◆ **WHAT THE TASK ASKS**
In the records below, find each line holding the word "multicolumn" and copy it.

Stored data
---

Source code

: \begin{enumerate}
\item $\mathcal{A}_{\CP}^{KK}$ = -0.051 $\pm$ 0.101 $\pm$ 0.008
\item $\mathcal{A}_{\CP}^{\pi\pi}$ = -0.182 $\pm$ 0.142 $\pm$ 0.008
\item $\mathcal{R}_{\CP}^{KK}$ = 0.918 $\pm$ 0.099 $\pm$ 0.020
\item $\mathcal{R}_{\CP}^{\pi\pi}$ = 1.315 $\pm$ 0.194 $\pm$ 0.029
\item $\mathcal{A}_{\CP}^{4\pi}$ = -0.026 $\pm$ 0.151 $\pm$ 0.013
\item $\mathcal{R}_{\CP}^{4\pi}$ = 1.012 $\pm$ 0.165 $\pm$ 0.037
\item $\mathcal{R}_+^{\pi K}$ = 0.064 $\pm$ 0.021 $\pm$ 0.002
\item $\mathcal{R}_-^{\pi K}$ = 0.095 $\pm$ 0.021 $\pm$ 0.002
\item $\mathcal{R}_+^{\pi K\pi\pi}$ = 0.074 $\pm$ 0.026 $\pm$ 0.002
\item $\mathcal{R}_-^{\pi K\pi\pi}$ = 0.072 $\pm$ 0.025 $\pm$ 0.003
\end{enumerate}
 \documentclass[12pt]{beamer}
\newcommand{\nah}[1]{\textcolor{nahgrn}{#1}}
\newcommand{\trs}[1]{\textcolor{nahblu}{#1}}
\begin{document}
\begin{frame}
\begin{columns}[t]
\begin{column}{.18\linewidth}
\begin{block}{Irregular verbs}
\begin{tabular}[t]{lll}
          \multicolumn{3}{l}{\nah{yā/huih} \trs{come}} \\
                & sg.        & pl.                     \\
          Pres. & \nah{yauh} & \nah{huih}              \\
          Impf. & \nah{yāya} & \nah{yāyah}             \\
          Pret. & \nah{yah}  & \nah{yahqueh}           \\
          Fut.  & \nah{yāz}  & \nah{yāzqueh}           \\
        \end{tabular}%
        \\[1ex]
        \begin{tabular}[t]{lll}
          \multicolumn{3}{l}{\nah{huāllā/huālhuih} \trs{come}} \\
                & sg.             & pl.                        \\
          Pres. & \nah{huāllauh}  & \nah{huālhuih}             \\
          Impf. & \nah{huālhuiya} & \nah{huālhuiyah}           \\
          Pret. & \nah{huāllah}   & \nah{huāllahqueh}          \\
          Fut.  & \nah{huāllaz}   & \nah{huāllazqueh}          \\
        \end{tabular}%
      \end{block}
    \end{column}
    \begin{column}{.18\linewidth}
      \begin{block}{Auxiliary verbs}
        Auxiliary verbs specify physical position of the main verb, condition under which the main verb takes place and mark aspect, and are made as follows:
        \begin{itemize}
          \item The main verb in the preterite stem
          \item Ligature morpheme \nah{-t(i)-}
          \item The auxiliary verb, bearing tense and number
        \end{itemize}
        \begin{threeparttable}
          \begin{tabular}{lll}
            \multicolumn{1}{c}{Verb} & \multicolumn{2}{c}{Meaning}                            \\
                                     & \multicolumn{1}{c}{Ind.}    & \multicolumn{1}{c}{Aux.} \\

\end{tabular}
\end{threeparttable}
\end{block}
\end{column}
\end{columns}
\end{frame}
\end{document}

---

◆ **WORKED SOLUTION**
          \multicolumn{3}{l}{\nah{yā/huih} \trs{come}} \\
          \multicolumn{3}{l}{\nah{huāllā/huālhuih} \trs{come}} \\
            \multicolumn{1}{c}{Verb} & \multicolumn{2}{c}{Meaning}                            \\
                                     & \multicolumn{1}{c}{Ind.}    & \multicolumn{1}{c}{Aux.} \\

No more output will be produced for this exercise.